I often get the question, “How do I choose an editor?”
I often equate it to finding a childcare provider. Sounds silly, huh? Let me explain. When an author creates a manuscript it is much like a pregnancy. The author is creating, growing and producing something from within side of them. They prepare for the birth, which would be the release of the book and then they continue to help it grow which would be the marketing and promotion. So I suggest, finding someone with the same qualities you would want in a childcare provider for your child.
First of all, you want a professional. You will want someone whose references you can check and confirm. You will not want to hear what their best friend or sister thinks about them but what actual clients of their service think.
You will want someone firm yet caring. You need to work with someone who is not going to be afraid to reprimand mistakes and tell you about them, but will also be able to do it in a kind way. This will insure productivity as opposed to putting the author on the defense.
You will want someone educated in that field. Unfortunately, there are no licenses or boards governing the conduct or education of editors. There are no mandated continuing education classes as there are with most professional careers. It is up to the editor to stay active in educating themselves and keeping up with changes. A lot of people think that since they can spot typographical errors in their favorite books, that they can be an editor. This is not true.
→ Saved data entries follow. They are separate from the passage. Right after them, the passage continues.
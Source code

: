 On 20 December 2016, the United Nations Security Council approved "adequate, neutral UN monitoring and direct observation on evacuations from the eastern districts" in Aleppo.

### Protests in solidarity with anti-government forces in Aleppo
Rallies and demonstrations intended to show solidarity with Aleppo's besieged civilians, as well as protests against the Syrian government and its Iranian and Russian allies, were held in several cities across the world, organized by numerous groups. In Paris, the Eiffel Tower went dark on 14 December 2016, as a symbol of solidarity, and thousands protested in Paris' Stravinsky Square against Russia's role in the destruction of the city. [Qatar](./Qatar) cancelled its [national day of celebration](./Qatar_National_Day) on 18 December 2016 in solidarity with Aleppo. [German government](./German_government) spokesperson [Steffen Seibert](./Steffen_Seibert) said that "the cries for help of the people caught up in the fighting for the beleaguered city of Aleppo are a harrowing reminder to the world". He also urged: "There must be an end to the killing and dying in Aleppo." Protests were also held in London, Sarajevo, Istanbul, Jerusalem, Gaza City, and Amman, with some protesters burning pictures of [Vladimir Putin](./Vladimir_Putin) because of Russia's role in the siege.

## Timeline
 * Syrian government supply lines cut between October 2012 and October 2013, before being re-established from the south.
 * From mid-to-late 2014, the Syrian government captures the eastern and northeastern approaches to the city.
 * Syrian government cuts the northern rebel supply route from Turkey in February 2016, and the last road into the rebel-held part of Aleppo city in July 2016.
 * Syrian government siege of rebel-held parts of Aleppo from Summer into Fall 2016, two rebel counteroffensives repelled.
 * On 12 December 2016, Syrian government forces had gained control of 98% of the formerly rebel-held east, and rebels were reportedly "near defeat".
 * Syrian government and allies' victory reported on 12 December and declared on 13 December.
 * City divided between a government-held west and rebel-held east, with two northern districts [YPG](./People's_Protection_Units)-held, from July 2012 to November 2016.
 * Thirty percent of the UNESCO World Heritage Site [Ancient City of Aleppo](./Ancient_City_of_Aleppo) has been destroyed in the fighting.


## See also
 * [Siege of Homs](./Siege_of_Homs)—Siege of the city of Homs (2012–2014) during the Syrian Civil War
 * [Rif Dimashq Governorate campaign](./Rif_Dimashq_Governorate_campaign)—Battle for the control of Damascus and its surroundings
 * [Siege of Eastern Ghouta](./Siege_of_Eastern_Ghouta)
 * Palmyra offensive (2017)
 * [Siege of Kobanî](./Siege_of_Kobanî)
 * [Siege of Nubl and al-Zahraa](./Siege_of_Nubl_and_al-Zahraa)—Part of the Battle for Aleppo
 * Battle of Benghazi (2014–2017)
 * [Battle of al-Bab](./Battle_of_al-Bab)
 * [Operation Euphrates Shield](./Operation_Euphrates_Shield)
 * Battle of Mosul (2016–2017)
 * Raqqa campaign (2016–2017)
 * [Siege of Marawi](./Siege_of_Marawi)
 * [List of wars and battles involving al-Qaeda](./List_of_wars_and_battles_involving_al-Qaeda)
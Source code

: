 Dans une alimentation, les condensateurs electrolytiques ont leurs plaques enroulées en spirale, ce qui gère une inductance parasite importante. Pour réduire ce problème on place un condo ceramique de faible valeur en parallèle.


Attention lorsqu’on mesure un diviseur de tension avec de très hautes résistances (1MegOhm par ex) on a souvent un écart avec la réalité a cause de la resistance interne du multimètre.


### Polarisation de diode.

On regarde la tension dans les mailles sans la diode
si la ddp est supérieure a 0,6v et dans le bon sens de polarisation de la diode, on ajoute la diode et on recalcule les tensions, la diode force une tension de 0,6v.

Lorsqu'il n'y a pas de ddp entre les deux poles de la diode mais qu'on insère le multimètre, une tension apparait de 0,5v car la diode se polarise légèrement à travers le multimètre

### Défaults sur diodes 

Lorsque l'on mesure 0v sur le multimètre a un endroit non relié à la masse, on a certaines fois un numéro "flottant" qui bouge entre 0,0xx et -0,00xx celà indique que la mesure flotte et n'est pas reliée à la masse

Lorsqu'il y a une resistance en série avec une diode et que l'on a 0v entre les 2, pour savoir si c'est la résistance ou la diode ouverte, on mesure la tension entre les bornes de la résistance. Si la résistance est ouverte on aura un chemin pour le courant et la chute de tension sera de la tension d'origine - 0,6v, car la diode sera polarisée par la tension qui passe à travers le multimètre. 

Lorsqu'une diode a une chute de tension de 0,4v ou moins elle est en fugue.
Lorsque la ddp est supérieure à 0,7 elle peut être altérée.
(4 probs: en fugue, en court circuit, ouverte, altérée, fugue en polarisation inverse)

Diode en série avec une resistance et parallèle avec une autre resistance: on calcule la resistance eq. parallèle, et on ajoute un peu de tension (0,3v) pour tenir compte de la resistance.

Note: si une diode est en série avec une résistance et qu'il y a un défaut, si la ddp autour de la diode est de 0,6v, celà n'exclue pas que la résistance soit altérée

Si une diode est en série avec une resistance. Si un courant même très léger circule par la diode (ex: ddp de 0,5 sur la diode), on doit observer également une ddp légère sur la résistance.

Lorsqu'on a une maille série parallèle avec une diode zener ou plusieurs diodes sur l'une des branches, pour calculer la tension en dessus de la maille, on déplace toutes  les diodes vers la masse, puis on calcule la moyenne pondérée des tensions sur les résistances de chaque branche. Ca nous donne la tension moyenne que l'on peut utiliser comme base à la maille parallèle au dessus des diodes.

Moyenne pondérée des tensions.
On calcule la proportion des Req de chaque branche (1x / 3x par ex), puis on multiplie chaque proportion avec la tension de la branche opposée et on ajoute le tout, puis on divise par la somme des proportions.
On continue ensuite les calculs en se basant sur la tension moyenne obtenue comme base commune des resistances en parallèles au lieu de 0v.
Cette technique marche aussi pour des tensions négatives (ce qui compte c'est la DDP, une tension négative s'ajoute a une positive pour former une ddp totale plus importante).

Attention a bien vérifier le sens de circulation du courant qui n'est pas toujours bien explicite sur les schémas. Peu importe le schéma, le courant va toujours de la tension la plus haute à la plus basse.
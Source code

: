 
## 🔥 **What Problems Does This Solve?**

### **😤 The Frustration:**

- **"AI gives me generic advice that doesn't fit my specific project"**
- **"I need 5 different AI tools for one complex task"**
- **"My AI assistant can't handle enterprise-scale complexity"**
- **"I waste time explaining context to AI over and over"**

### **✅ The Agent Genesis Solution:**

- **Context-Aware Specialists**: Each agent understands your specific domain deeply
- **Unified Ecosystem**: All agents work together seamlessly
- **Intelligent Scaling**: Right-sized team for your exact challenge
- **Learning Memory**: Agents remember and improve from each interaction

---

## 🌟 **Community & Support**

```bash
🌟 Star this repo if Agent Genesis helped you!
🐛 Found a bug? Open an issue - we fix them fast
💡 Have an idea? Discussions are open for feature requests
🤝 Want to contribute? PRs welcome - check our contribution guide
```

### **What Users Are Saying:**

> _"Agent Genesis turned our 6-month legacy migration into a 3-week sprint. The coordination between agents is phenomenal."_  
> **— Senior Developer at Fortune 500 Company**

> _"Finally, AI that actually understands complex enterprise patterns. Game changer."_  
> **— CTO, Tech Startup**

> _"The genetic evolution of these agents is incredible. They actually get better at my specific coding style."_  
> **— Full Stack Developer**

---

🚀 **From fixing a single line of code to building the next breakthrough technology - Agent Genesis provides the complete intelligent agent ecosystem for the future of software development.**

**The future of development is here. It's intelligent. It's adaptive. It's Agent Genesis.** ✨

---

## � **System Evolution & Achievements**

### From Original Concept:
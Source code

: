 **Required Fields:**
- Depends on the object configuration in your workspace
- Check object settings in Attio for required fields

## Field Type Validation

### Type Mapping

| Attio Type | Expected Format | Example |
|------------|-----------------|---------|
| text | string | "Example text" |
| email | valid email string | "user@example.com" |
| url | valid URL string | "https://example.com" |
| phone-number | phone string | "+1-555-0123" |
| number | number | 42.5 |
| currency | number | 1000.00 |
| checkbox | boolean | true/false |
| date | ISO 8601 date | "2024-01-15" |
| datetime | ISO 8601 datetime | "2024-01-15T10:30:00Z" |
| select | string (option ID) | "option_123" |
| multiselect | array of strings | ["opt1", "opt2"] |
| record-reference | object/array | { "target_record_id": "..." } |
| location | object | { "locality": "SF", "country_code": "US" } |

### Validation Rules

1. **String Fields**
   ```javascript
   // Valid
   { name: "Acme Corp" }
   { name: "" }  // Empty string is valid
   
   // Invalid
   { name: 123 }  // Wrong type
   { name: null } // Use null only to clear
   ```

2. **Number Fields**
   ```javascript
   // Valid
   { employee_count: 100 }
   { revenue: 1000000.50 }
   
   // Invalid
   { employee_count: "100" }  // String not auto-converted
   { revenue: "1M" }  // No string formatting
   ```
Ask your editor what Style Guide they will be using. Most fiction uses The Chicago Manual of Style but some publishers such as Triple Crown Publications prefer The AP Style Guide. Your script needs to have a consistent style so it is imperative that one of these is used. Your editor should also include with his or her service, a style sheet that is specific to your writing. If they don’t know what this is or don’t do this, don’t use them.
As with any type of service, make sure that your editor provides you with specific contracts detailing their obligation to you and your financial obligation to them. When making payments via Pay-Pal, be sure to mark it as payment for a service should there ever be any disputes. If you are paying via check or money order, be sure to designate specifically what the payment is for in the memo section.
Lastly, make sure you have an open line of communication with your editor. There are a few terrific editors out there who can help introduce your baby to the world in style. Unfortunately, there are also several want-to-be editors who are looking to take advantage of people and their dream. Make sure you are as careful and as thorough as you would be if you were choosing a childcare provider and you should be just fine.